Em maio de 2018, a conserveira Cofaco, dona do atum Bom Petisco, encerrou a fábrica da ilha do Pico, despedindo 162 trabalhadores, com o compromisso de abrir uma nova fábrica até janeiro de 2020, com capacidade inicial para 100 trabalhadores e a possibilidade de aumentar o efetivo até 250.Dois meses depois, o PCP apresentou um projeto de resolução, aprovado por unanimidade na Assembleia da República, que recomendava ao Governo a criação de um "regime especial e transitório de facilitação de acesso, majoração de valor e prolongamento de duração de apoios sociais aos trabalhadores em situação de desemprego" na ilha do Pico.A proposta, entretanto integrada no Orçamento do Estado para 2020, também por iniciativa dos comunistas, ainda não foi, no entanto, regulamentada.Hoje, a Assembleia da República debateu um projeto de lei do PSD em que o partido, pelo deputado Paulo Moniz, advogou ser necessário, "de uma vez por todas, pôr mão a este assunto e ajudar as pessoas”.A iniciativa social-democrata pretende a criação de um regime transitório de apoio com prolongamento do prazo do subsídio de desemprego, com majoração do apoio social RSI em 20% e do abono de família em 25%, até janeiro de 2024, data em que se espera que a nova fábrica esteja em laboração."Apesar da aparente unanimidade em torno da resolução desta matéria, o Governo teima em ignorar um drama real dos trabalhadores despedidos da fábrica da Cofaco no Pico.
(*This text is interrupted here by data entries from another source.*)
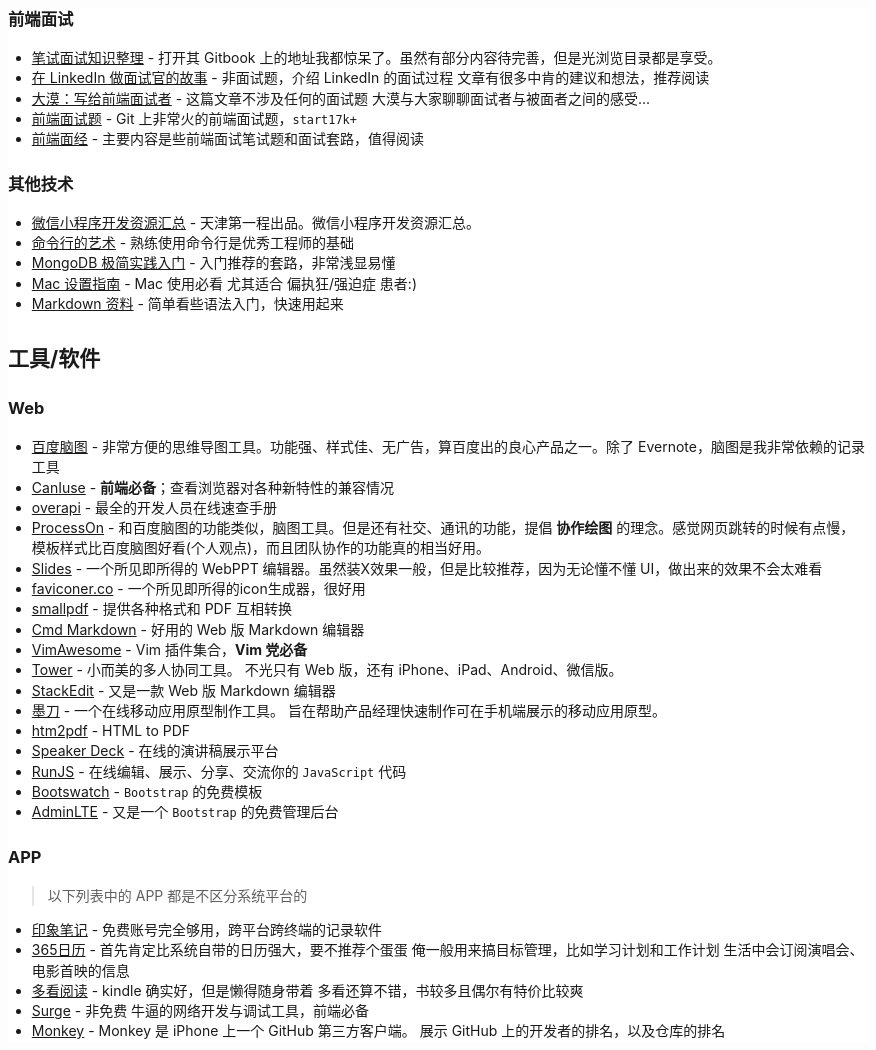 
<h3 id="interview">前端面试</h3>

- [笔试面试知识整理](https://github.com/HIT-Alibaba/interview) - 打开其 Gitbook 上的地址我都惊呆了。虽然有部分内容待完善，但是光浏览目录都是享受。
- [在 LinkedIn 做面试官的故事](http://dongfei.baijia.baidu.com/article/52449) - 非面试题，介绍 LinkedIn 的面试过程 文章有很多中肯的建议和想法，推荐阅读
- [大漠：写给前端面试者](http://www.w3cplus.com/css/write-to-front-end-developer-interview.html) - 这篇文章不涉及任何的面试题 大漠与大家聊聊面试者与被面者之间的感受...
- [前端面试题](https://github.com/h5bp/Front-end-Developer-Interview-Questions/tree/master/Translations/Chinese) - Git 上非常火的前端面试题，```start17k+```
- [前端面经](https://github.com/paddingme/Front-end-Web-Development-Interview-Question) - 主要内容是些前端面试笔试题和面试套路，值得阅读


<h3 id="otherdev">其他技术</h3>

- [微信小程序开发资源汇总](https://github.com/justjavac/awesome-wechat-weapp) - 天津第一程出品。微信小程序开发资源汇总。
- [命令行的艺术](https://github.com/jlevy/the-art-of-command-line/blob/master/README-zh.md) - 熟练使用命令行是优秀工程师的基础
- [MongoDB 极简实践入门](https://github.com/StevenSLXie/Tutorials-for-Web-Developers/blob/master/MongoDB%20%E6%9E%81%E7%AE%80%E5%AE%9E%E8%B7%B5%E5%85%A5%E9%97%A8.md) - 入门推荐的套路，非常浅显易懂
- [Mac 设置指南](https://github.com/macdao/ocds-guide-to-setting-up-mac) - Mac 使用必看 尤其适合 偏执狂/强迫症 患者:)
- [Markdown 资料](https://github.com/xirong/my-markdown) - 简单看些语法入门，快速用起来


<h2 id="tools">工具/软件</h2>

<h3 id="web">Web</h3>

- [百度脑图](http://naotu.baidu.com) - 非常方便的思维导图工具。功能强、样式佳、无广告，算百度出的良心产品之一。除了 Evernote，脑图是我非常依赖的记录工具
- [CanIuse](http://caniuse.com/) - __前端必备__；查看浏览器对各种新特性的兼容情况
- [overapi](http://overapi.com/) - 最全的开发人员在线速查手册
- [ProcessOn](https://www.processon.com/) - 和百度脑图的功能类似，脑图工具。但是还有社交、通讯的功能，提倡 **协作绘图** 的理念。感觉网页跳转的时候有点慢，模板样式比百度脑图好看(个人观点)，而且团队协作的功能真的相当好用。
- [Slides](https://slides.com/) - 一个所见即所得的 WebPPT 编辑器。虽然装X效果一般，但是比较推荐，因为无论懂不懂 UI，做出来的效果不会太难看
- [faviconer.co](http://www.faviconer.co/) - 一个所见即所得的icon生成器，很好用
- [smallpdf](http://smallpdf.com/cn) - 提供各种格式和 PDF 互相转换
- [Cmd Markdown](https://www.zybuluo.com/mdeditor) - 好用的 Web 版 Markdown 编辑器
- [VimAwesome](http://vimawesome.com/) - Vim 插件集合，__Vim 党必备__
- [Tower](https://tower.im) - 小而美的多人协同工具。 不光只有 Web 版，还有 iPhone、iPad、Android、微信版。
- [StackEdit](https://stackedit.io/editor) - 又是一款 Web 版 Markdown 编辑器
- [墨刀](https://modao.cc/) - 一个在线移动应用原型制作工具。 旨在帮助产品经理快速制作可在手机端展示的移动应用原型。
- [htm2pdf](http://www.htm2pdf.co.uk) - HTML to PDF
- [Speaker Deck](https://speakerdeck.com/p/featured) - 在线的演讲稿展示平台
- [RunJS](http://runjs.cn/) - 在线编辑、展示、分享、交流你的 ```JavaScript``` 代码
- [Bootswatch](https://bootswatch.com/) - ```Bootstrap``` 的免费模板
- [AdminLTE](https://github.com/almasaeed2010/AdminLTE/) -  又是一个 ```Bootstrap``` 的免费管理后台


<h3 id="app">APP</h3>

> 以下列表中的 APP 都是不区分系统平台的

- [印象笔记](https://www.yinxiang.com/) - 免费账号完全够用，跨平台跨终端的记录软件
- [365日历](http://www.365rili.com/) - 首先肯定比系统自带的日历强大，要不推荐个蛋蛋 俺一般用来搞目标管理，比如学习计划和工作计划 生活中会订阅演唱会、电影首映的信息
- [多看阅读](http://www.duokan.com/) - kindle 确实好，但是懒得随身带着 多看还算不错，书较多且偶尔有特价比较爽
- [Surge](https://itunes.apple.com/cn/app/surge-web-developer-tool-proxy/id1040100637?mt=8&v0=WWW-GCCN-ITSTOP100-PAIDAPPS&l=&ign-mpt=uo%3D4) - 非免费 牛逼的网络开发与调试工具，前端必备
- [Monkey](https://github.com/coderyi/Monkey) - Monkey 是 iPhone 上一个 GitHub 第三方客户端。 展示 GitHub 上的开发者的排名，以及仓库的排名
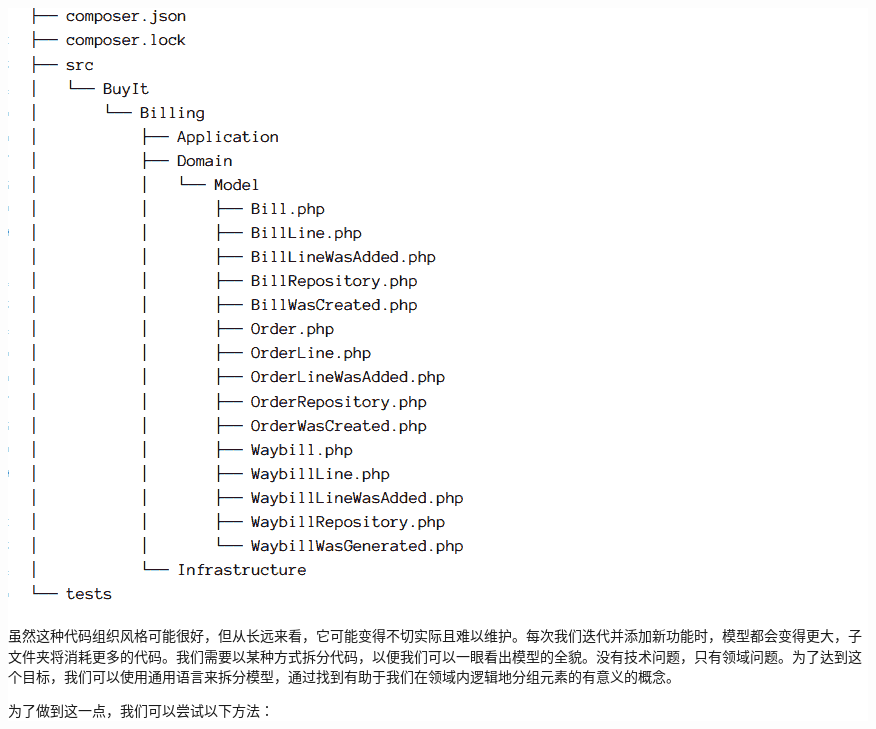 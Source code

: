 ![图片](img/7-1.png)

虽然这种代码组织风格可能很好，但从长远来看，它可能变得不切实际且难以维护。每次我们迭代并添加新功能时，模型都会变得更大，子文件夹将消耗更多的代码。我们需要以某种方式拆分代码，以便我们可以一眼看出模型的全貌。没有技术问题，只有领域问题。为了达到这个目标，我们可以使用通用语言来拆分模型，通过找到有助于我们在领域内逻辑地分组元素的有意义的概念。

为了做到这一点，我们可以尝试以下方法：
Está, por isso, nas mãos dos partidos com assento neste parlamento, voltar a este assunto dando-lhe força de lei e quantas vezes forem necessárias para ajudar estas pessoas já que este Governo não se comove”, reforçou o parlamentar açoriano.Pelo PS, João Castro reconheceu a "necessidade premente de intervir" a favor dos trabalhadores, daí que o grupo parlamentar acompanhará a iniciativa do PSD na votação marcada para sexta-feira.CDS e Bloco de Esquerda, pelos deputados João Almeida e Isabel Pires, respetivamente, lembraram a dificuldade em encontrar alternativas laborais no contexto específico do Pico, com a bloquista a sinalizar ainda que há trabalhadores "em idades avançadas" e com dificuldades acrescidas em encontrar novo posto laboral.Já o PCP, pela deputada Alma Rivera, diz ter conhecimento de "famílias sem rendimento nenhum", de "situações verdadeiramente dramáticas", acrescentando que o partido irá "continuar a sua voz, cá e lá [Açores]" para responder a esta situação.